▶ TASK ITEM
Your answer should be the lines of the data below that contain "println".

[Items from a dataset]
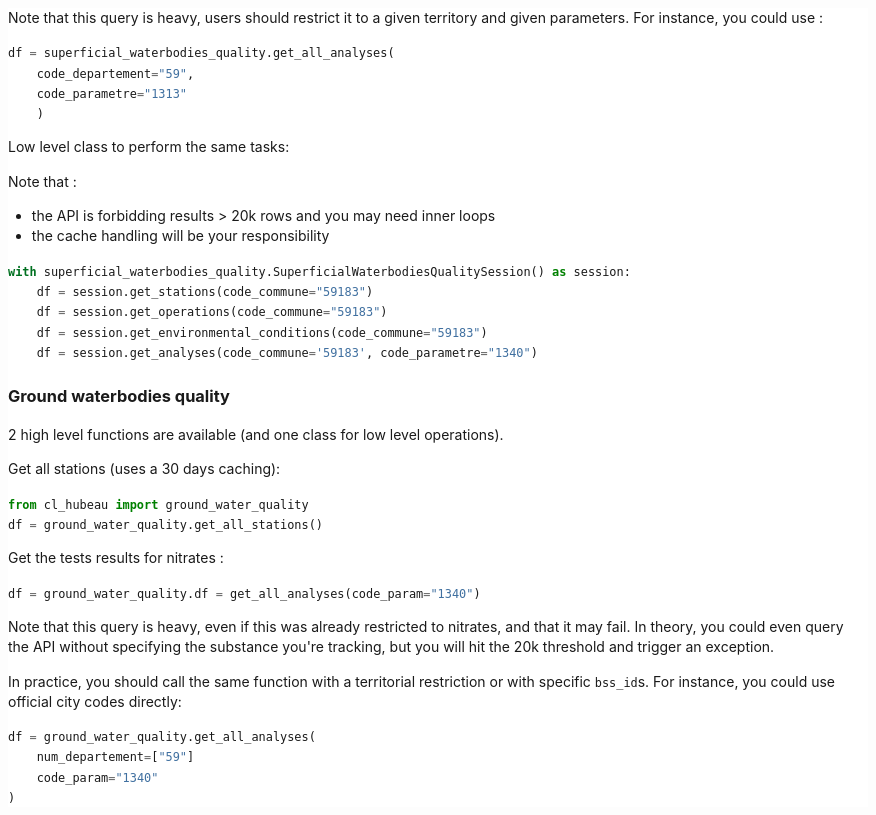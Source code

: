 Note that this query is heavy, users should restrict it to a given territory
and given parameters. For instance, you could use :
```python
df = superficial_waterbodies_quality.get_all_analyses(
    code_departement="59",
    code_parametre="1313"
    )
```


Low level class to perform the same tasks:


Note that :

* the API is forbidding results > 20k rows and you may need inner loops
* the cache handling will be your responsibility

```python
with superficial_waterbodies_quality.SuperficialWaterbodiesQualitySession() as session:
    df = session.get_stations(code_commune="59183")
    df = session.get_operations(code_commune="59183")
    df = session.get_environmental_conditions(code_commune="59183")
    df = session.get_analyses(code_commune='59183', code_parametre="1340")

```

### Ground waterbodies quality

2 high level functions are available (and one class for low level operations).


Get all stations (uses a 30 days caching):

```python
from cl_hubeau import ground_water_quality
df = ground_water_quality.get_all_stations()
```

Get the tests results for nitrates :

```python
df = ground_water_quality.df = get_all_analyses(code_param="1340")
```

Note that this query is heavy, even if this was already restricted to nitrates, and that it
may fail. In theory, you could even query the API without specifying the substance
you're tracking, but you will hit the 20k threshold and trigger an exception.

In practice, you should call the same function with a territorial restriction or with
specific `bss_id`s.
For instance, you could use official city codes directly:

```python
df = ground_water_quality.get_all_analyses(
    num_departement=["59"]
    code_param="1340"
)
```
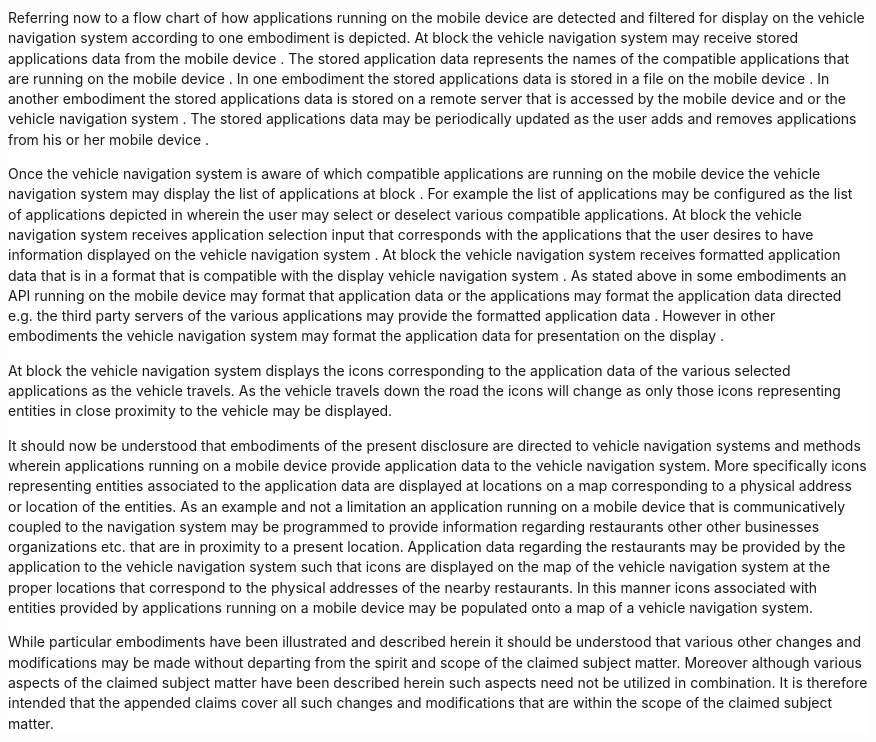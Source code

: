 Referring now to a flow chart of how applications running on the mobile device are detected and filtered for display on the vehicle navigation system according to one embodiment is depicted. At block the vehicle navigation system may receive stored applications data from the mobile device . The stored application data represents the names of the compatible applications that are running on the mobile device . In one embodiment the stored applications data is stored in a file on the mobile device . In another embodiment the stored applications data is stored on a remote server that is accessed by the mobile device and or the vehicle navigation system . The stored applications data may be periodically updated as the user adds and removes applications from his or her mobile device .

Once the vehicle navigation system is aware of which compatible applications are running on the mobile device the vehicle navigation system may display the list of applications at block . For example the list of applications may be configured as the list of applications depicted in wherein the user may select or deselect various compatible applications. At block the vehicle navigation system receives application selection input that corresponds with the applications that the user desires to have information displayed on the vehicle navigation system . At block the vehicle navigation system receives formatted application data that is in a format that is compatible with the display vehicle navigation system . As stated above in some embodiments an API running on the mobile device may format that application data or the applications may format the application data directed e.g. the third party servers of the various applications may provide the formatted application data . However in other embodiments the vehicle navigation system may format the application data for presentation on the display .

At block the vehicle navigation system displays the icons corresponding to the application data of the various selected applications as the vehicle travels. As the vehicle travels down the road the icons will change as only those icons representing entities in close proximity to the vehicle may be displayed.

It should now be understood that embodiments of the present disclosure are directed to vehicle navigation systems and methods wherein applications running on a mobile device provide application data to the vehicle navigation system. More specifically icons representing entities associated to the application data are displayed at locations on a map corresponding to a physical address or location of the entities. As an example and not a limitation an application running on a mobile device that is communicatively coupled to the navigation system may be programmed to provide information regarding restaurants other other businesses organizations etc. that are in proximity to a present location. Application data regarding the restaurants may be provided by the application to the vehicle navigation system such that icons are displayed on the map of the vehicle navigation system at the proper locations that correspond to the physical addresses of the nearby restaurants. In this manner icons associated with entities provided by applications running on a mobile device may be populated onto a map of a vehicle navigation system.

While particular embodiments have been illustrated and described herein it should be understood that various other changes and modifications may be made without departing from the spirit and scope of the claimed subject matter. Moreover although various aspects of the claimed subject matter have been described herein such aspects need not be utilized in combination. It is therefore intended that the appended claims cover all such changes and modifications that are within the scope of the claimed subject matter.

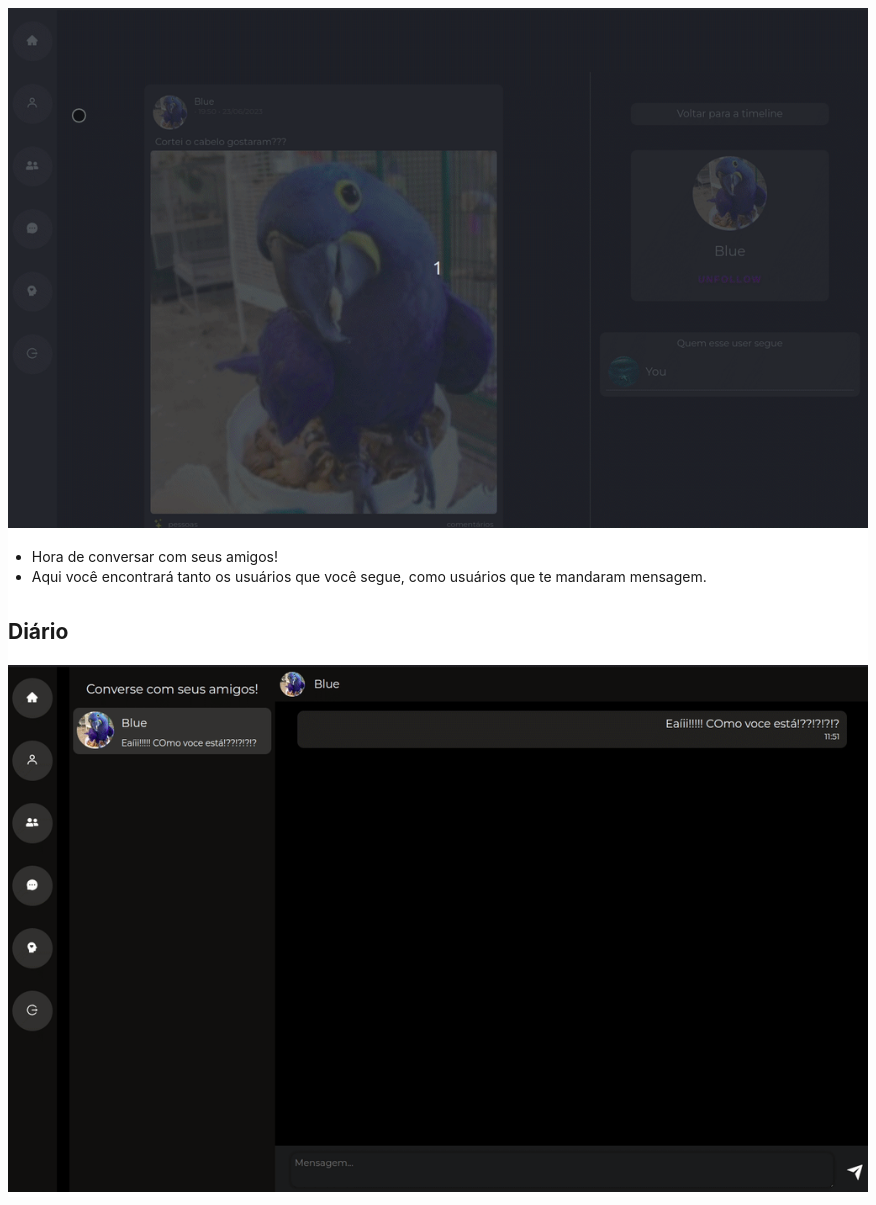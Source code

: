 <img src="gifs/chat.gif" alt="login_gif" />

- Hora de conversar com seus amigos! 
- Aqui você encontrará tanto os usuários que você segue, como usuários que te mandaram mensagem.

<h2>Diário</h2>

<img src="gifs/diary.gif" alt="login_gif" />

--

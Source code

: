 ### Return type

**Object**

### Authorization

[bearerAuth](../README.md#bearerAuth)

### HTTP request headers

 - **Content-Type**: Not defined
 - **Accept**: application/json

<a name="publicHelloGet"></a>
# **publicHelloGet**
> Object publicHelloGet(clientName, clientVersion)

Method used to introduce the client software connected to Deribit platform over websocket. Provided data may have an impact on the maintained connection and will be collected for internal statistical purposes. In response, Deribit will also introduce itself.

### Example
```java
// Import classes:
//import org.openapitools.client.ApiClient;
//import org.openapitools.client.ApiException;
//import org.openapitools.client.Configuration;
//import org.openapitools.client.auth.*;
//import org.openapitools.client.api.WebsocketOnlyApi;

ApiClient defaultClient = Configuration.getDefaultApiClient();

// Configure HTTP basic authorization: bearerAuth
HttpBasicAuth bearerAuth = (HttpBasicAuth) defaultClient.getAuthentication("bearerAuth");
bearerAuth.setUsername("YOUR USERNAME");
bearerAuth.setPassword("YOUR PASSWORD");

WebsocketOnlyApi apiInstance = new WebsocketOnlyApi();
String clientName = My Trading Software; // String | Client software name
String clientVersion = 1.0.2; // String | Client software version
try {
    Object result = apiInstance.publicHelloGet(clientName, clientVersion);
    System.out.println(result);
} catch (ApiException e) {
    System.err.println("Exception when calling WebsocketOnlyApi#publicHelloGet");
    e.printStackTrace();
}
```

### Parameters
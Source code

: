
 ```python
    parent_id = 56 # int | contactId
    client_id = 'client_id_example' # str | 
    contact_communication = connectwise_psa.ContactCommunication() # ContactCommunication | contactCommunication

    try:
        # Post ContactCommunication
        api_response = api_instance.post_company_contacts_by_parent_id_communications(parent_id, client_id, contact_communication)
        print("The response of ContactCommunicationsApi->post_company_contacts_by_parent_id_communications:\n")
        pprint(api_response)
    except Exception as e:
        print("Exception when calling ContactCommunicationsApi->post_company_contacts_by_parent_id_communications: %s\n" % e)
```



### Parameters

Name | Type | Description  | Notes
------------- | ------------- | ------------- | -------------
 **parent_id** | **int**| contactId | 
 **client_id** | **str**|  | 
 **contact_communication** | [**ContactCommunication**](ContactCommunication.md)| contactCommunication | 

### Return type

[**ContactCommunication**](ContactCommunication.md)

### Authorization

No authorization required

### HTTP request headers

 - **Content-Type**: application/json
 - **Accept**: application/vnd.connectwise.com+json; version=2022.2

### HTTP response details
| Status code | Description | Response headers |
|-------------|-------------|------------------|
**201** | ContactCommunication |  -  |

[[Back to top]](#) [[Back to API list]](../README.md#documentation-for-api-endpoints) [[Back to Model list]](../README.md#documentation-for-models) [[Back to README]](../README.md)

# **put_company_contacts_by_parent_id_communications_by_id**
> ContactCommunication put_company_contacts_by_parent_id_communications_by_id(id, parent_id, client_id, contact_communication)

...

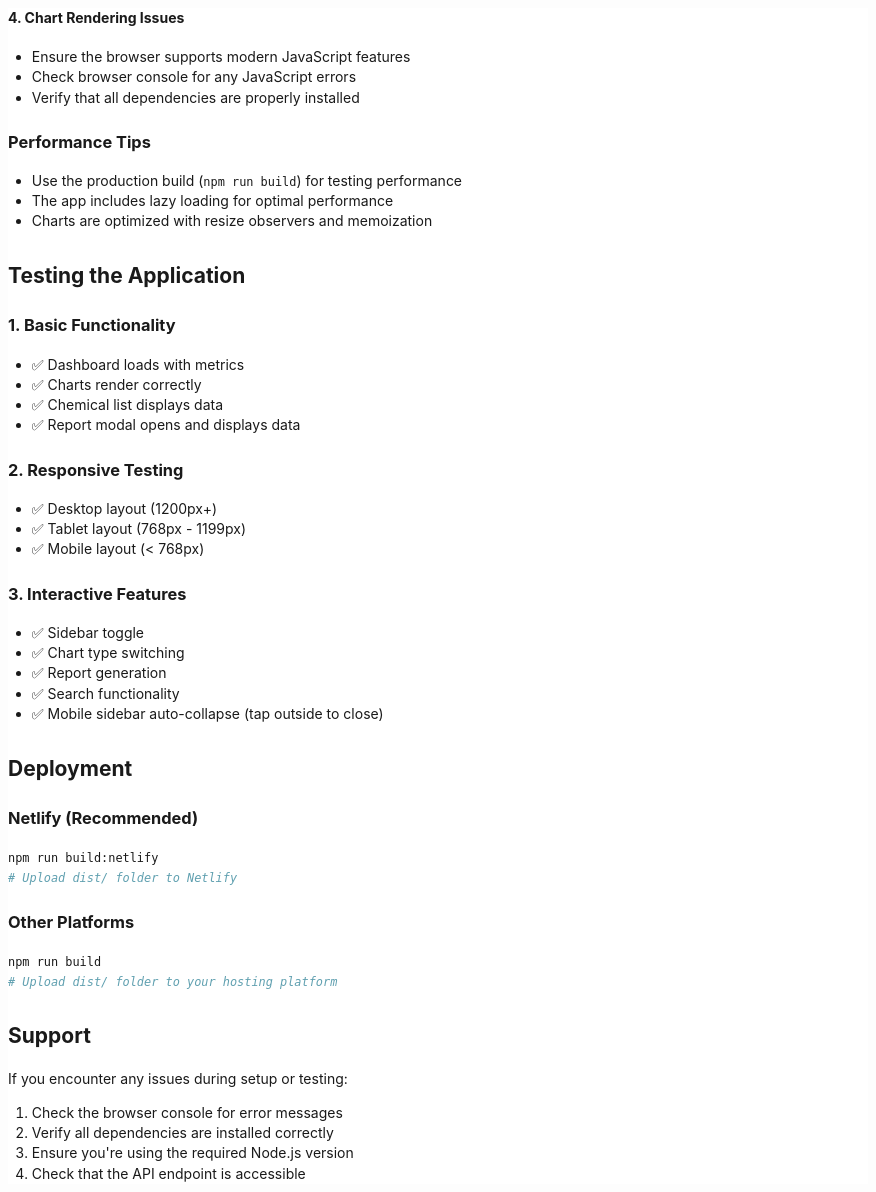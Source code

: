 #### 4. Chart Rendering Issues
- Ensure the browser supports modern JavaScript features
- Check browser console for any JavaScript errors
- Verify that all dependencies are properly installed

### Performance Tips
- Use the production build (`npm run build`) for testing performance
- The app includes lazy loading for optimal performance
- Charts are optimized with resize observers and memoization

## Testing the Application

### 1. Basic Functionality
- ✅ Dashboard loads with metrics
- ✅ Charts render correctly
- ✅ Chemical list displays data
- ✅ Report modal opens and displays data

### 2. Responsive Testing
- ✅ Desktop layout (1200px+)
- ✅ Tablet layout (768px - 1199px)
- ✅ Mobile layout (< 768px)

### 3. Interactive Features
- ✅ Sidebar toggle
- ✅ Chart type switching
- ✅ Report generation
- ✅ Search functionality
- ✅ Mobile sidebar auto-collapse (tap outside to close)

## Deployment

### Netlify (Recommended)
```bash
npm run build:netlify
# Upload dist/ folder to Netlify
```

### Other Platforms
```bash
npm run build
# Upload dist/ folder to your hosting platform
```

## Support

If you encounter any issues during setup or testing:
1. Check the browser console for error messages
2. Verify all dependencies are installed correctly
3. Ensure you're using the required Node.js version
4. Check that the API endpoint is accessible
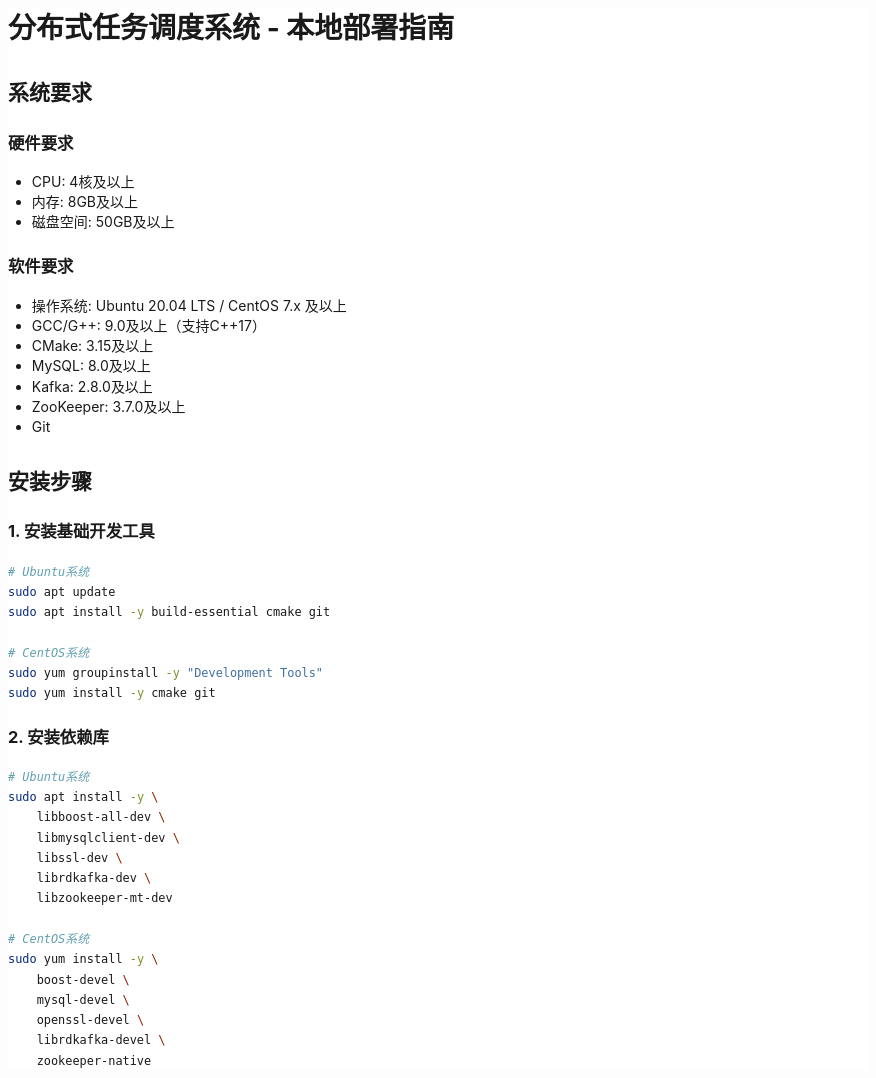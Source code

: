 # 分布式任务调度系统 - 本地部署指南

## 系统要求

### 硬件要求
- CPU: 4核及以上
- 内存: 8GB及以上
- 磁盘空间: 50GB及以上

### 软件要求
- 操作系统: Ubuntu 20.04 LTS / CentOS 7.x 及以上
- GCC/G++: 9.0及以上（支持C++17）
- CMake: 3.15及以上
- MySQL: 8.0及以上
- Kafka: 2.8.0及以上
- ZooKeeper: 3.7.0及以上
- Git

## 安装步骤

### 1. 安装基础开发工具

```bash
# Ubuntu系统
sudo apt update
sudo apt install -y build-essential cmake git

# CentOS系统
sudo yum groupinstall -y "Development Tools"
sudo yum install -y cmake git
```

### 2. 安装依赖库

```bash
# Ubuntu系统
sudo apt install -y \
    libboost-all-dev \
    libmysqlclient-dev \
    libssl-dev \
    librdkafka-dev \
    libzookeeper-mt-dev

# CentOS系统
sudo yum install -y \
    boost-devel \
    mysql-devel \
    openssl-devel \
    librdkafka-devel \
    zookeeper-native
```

▶ ANSWER TO THIS TASK
    System.out.println(result);
    System.err.println("Exception when calling WebsocketOnlyApi#publicHelloGet");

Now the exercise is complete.